What needs to be done:
Return all of the entries exactly as written.

(Dataset entries)
'''

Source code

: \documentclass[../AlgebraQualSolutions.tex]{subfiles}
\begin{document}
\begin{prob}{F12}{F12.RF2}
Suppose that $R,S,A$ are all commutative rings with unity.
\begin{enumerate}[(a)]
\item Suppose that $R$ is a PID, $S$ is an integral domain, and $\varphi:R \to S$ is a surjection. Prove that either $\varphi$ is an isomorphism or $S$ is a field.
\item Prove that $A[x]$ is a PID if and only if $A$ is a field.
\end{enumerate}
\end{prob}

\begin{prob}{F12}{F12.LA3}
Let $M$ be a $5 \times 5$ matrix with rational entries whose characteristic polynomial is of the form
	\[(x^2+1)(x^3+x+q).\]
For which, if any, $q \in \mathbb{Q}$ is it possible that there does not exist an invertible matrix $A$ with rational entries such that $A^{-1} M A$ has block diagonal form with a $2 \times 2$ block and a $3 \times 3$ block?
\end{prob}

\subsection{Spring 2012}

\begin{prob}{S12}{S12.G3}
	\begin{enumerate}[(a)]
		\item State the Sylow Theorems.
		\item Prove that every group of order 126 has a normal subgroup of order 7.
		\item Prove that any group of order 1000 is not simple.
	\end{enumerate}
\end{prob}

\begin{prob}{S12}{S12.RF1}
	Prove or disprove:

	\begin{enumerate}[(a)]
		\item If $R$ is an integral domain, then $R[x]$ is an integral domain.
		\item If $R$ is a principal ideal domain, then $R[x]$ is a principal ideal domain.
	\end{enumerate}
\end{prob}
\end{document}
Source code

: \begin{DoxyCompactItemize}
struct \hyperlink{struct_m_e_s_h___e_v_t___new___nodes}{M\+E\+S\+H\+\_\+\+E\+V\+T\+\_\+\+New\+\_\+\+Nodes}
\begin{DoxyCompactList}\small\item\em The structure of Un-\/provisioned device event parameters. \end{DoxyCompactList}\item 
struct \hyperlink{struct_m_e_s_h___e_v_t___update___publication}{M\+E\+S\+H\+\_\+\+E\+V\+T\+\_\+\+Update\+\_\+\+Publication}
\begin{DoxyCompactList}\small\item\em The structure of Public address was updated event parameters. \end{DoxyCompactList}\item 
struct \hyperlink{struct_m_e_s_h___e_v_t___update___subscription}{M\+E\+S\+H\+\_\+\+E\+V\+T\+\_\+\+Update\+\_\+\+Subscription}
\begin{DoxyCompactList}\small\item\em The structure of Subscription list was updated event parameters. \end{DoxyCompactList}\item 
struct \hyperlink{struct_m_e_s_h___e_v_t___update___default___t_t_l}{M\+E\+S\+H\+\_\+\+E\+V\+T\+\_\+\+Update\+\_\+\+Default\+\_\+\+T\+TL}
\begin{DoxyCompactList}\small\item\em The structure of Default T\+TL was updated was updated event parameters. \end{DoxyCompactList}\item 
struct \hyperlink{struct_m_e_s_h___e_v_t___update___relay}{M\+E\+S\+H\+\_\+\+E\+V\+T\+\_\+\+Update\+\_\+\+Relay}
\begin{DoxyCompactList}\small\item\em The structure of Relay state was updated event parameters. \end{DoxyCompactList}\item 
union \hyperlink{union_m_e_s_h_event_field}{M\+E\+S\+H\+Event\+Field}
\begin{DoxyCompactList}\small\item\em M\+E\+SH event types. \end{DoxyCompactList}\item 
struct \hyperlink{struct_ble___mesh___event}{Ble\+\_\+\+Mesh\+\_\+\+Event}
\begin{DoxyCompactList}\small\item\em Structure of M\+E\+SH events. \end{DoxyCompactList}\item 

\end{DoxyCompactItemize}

'''

Output for this exercise:
Source code

: \documentclass[../AlgebraQualSolutions.tex]{subfiles}
\begin{document}
\begin{prob}{F12}{F12.RF2}
Suppose that $R,S,A$ are all commutative rings with unity.
\begin{enumerate}[(a)]
\item Suppose that $R$ is a PID, $S$ is an integral domain, and $\varphi:R \to S$ is a surjection. Prove that either $\varphi$ is an isomorphism or $S$ is a field.
\item Prove that $A[x]$ is a PID if and only if $A$ is a field.
\end{enumerate}
\end{prob}

\begin{prob}{F12}{F12.LA3}
Let $M$ be a $5 \times 5$ matrix with rational entries whose characteristic polynomial is of the form
	\[(x^2+1)(x^3+x+q).\]
For which, if any, $q \in \mathbb{Q}$ is it possible that there does not exist an invertible matrix $A$ with rational entries such that $A^{-1} M A$ has block diagonal form with a $2 \times 2$ block and a $3 \times 3$ block?
\end{prob}

\subsection{Spring 2012}

\begin{prob}{S12}{S12.G3}
	\begin{enumerate}[(a)]
		\item State the Sylow Theorems.
		\item Prove that every group of order 126 has a normal subgroup of order 7.
		\item Prove that any group of order 1000 is not simple.
	\end{enumerate}
\end{prob}

\begin{prob}{S12}{S12.RF1}
	Prove or disprove:

	\begin{enumerate}[(a)]
		\item If $R$ is an integral domain, then $R[x]$ is an integral domain.
		\item If $R$ is a principal ideal domain, then $R[x]$ is a principal ideal domain.
	\end{enumerate}
\end{prob}
\end{document}
Source code

: \begin{DoxyCompactItemize}
struct \hyperlink{struct_m_e_s_h___e_v_t___new___nodes}{M\+E\+S\+H\+\_\+\+E\+V\+T\+\_\+\+New\+\_\+\+Nodes}
\begin{DoxyCompactList}\small\item\em The structure of Un-\/provisioned device event parameters. \end{DoxyCompactList}\item 
struct \hyperlink{struct_m_e_s_h___e_v_t___update___publication}{M\+E\+S\+H\+\_\+\+E\+V\+T\+\_\+\+Update\+\_\+\+Publication}
\begin{DoxyCompactList}\small\item\em The structure of Public address was updated event parameters. \end{DoxyCompactList}\item 
struct \hyperlink{struct_m_e_s_h___e_v_t___update___subscription}{M\+E\+S\+H\+\_\+\+E\+V\+T\+\_\+\+Update\+\_\+\+Subscription}
\begin{DoxyCompactList}\small\item\em The structure of Subscription list was updated event parameters. \end{DoxyCompactList}\item 
struct \hyperlink{struct_m_e_s_h___e_v_t___update___default___t_t_l}{M\+E\+S\+H\+\_\+\+E\+V\+T\+\_\+\+Update\+\_\+\+Default\+\_\+\+T\+TL}
\begin{DoxyCompactList}\small\item\em The structure of Default T\+TL was updated was updated event parameters. \end{DoxyCompactList}\item 
struct \hyperlink{struct_m_e_s_h___e_v_t___update___relay}{M\+E\+S\+H\+\_\+\+E\+V\+T\+\_\+\+Update\+\_\+\+Relay}
\begin{DoxyCompactList}\small\item\em The structure of Relay state was updated event parameters. \end{DoxyCompactList}\item 
union \hyperlink{union_m_e_s_h_event_field}{M\+E\+S\+H\+Event\+Field}
\begin{DoxyCompactList}\small\item\em M\+E\+SH event types. \end{DoxyCompactList}\item 
struct \hyperlink{struct_ble___mesh___event}{Ble\+\_\+\+Mesh\+\_\+\+Event}
\begin{DoxyCompactList}\small\item\em Structure of M\+E\+SH events. \end{DoxyCompactList}\item 

\end{DoxyCompactItemize}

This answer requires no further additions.